■ **TASK INSTRUCTIONS**: Using the entries below, output each line exactly from the first through the one that contains "funciones. Esta capacidad".

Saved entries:
Start of Block
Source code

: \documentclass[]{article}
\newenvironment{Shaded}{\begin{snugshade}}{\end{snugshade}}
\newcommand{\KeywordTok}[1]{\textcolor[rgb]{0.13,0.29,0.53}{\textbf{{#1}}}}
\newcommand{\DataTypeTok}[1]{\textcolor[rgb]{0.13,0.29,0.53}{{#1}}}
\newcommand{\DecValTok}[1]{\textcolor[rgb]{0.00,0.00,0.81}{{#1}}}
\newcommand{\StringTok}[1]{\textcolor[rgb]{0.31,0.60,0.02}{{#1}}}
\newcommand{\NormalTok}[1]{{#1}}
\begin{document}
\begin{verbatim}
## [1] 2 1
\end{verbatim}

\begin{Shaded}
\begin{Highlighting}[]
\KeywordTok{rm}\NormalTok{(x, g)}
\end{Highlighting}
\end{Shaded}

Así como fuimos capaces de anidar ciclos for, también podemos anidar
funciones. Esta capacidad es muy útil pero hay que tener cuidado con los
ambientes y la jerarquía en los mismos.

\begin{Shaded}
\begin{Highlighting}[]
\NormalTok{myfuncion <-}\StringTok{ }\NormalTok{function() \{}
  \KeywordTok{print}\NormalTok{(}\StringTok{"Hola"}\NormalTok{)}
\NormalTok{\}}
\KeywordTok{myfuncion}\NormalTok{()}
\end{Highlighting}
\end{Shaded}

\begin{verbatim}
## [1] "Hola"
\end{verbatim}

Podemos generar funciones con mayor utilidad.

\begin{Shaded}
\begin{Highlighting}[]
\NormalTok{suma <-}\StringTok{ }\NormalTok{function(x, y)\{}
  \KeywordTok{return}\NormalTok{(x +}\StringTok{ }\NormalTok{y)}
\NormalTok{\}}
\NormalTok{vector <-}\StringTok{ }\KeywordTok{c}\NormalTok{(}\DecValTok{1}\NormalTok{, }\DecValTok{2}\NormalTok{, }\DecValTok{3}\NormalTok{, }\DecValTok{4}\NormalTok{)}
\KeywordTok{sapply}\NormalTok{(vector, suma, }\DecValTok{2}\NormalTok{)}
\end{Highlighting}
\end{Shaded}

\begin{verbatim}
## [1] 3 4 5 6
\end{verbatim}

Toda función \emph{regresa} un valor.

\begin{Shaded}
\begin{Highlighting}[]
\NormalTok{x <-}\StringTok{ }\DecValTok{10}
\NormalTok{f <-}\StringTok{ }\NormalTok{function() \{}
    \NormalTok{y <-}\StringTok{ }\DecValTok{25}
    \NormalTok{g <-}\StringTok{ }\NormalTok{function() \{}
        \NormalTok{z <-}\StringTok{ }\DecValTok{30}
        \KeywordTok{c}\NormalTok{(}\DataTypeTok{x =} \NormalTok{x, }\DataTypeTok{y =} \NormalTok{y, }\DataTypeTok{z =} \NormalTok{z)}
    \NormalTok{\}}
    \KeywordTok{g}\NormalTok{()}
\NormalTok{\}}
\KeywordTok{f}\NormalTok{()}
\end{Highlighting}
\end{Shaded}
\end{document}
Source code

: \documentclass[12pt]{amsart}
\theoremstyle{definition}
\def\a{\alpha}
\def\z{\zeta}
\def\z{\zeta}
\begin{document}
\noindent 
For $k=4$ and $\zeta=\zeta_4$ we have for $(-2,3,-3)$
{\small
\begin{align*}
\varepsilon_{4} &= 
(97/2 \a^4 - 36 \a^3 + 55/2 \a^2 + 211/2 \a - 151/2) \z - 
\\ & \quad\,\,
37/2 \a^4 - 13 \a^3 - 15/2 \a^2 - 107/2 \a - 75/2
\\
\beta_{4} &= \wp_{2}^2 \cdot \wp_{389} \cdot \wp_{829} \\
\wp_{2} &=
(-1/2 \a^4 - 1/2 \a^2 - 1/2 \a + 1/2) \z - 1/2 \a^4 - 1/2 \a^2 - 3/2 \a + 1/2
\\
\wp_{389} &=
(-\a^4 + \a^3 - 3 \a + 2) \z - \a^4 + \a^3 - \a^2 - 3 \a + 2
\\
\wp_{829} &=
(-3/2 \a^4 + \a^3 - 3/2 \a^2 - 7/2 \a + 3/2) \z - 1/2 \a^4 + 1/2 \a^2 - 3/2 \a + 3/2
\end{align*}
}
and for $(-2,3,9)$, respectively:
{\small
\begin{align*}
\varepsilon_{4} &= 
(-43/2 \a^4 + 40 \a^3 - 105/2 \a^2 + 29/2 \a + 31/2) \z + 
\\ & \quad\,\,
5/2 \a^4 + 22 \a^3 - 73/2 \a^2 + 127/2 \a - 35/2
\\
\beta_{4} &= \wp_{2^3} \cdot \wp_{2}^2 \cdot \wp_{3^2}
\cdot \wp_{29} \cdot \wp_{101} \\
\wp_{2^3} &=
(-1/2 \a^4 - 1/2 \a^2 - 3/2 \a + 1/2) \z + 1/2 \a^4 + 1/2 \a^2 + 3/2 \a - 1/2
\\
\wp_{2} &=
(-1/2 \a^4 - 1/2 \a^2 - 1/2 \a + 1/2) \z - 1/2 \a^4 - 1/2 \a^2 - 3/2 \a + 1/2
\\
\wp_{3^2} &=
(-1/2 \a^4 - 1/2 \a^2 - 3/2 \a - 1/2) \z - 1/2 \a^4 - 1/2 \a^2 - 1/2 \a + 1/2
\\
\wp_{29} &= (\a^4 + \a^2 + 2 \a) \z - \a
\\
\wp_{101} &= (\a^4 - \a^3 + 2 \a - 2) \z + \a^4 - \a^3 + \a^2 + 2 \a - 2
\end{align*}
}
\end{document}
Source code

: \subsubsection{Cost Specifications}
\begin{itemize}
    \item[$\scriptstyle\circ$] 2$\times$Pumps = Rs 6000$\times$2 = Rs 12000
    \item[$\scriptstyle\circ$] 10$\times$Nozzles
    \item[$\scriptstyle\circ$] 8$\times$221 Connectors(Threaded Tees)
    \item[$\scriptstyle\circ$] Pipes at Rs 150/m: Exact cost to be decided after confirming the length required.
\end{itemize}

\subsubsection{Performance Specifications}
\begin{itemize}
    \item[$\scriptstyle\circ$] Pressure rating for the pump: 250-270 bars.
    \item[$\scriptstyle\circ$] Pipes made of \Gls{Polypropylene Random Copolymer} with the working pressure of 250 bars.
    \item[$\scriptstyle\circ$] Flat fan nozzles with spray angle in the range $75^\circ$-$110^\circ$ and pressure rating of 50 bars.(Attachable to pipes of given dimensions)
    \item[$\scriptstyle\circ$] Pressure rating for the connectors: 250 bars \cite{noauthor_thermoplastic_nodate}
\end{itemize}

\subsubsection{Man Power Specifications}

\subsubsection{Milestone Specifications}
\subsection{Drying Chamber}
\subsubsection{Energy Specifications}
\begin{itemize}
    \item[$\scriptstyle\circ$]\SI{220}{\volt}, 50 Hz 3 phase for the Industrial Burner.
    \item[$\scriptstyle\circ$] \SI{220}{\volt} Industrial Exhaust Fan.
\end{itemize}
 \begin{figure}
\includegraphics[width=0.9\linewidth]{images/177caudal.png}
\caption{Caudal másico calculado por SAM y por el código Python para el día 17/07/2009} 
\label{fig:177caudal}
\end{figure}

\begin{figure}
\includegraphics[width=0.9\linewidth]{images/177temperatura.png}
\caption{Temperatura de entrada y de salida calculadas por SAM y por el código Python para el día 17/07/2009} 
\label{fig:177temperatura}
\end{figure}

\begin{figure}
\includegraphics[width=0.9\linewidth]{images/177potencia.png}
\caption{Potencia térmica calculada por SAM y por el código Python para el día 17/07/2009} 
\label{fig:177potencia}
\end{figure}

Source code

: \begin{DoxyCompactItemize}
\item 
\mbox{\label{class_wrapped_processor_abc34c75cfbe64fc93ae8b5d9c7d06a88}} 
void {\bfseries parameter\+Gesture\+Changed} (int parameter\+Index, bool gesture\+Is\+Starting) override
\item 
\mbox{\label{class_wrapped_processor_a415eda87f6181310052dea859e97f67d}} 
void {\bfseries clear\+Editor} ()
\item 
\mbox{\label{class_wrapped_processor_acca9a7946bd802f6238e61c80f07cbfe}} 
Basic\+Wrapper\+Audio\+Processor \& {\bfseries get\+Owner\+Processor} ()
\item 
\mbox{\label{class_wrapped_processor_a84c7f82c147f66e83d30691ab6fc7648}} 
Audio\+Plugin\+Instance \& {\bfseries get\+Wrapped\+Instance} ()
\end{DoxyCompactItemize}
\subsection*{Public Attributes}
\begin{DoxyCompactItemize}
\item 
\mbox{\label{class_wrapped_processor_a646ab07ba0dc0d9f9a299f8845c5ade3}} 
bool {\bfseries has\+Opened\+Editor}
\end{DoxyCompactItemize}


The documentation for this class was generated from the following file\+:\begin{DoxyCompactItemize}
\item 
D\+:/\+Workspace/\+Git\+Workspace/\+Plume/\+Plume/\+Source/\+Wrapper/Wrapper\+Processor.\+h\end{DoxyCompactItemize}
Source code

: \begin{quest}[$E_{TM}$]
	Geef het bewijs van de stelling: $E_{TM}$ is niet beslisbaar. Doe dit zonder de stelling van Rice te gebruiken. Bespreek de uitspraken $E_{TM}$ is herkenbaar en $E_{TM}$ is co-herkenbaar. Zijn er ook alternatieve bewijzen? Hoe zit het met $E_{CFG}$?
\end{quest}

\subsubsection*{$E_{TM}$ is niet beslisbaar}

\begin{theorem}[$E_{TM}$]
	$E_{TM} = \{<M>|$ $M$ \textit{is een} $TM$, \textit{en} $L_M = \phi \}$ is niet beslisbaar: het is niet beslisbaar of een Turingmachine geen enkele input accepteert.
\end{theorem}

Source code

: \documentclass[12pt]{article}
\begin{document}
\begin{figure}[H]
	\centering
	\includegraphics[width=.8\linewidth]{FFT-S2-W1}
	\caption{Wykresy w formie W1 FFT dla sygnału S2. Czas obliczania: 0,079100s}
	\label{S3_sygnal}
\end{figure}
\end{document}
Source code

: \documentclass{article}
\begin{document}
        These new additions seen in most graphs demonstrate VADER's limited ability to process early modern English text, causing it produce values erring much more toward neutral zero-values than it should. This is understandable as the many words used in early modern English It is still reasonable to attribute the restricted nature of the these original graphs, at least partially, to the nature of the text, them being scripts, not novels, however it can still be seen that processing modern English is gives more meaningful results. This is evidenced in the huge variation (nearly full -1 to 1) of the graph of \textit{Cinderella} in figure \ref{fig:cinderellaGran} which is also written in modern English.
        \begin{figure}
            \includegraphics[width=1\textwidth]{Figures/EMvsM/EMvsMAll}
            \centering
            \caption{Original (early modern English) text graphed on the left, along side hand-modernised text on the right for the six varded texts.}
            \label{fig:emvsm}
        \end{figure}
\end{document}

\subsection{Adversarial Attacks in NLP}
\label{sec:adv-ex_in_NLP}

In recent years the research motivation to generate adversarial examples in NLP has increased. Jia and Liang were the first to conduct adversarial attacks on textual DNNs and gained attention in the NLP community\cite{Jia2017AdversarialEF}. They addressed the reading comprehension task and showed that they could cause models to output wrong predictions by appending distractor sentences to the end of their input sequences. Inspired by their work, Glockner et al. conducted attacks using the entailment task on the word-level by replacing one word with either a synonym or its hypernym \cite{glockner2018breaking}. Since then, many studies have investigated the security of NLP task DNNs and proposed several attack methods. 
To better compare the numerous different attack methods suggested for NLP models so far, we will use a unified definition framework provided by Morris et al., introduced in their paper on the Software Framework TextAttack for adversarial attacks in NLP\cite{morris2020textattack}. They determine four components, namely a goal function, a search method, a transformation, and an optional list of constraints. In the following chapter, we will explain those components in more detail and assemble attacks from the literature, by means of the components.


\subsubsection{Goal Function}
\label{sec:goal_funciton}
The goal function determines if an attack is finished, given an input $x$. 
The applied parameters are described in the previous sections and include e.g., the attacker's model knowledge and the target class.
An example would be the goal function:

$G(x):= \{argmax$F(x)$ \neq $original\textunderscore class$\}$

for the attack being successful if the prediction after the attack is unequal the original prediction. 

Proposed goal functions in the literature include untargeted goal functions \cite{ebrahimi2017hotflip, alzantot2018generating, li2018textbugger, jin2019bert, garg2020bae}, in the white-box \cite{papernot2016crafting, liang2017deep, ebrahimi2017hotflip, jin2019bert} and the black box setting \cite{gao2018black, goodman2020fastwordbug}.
End of Block
■ **THE ANSWER**:
Source code

: \documentclass[]{article}
\newenvironment{Shaded}{\begin{snugshade}}{\end{snugshade}}
\newcommand{\KeywordTok}[1]{\textcolor[rgb]{0.13,0.29,0.53}{\textbf{{#1}}}}
\newcommand{\DataTypeTok}[1]{\textcolor[rgb]{0.13,0.29,0.53}{{#1}}}
\newcommand{\DecValTok}[1]{\textcolor[rgb]{0.00,0.00,0.81}{{#1}}}
\newcommand{\StringTok}[1]{\textcolor[rgb]{0.31,0.60,0.02}{{#1}}}
\newcommand{\NormalTok}[1]{{#1}}
\begin{document}
\begin{verbatim}
## [1] 2 1
\end{verbatim}

\begin{Shaded}
\begin{Highlighting}[]
\KeywordTok{rm}\NormalTok{(x, g)}
\end{Highlighting}
\end{Shaded}

Así como fuimos capaces de anidar ciclos for, también podemos anidar
funciones. Esta capacidad es muy útil pero hay que tener cuidado con los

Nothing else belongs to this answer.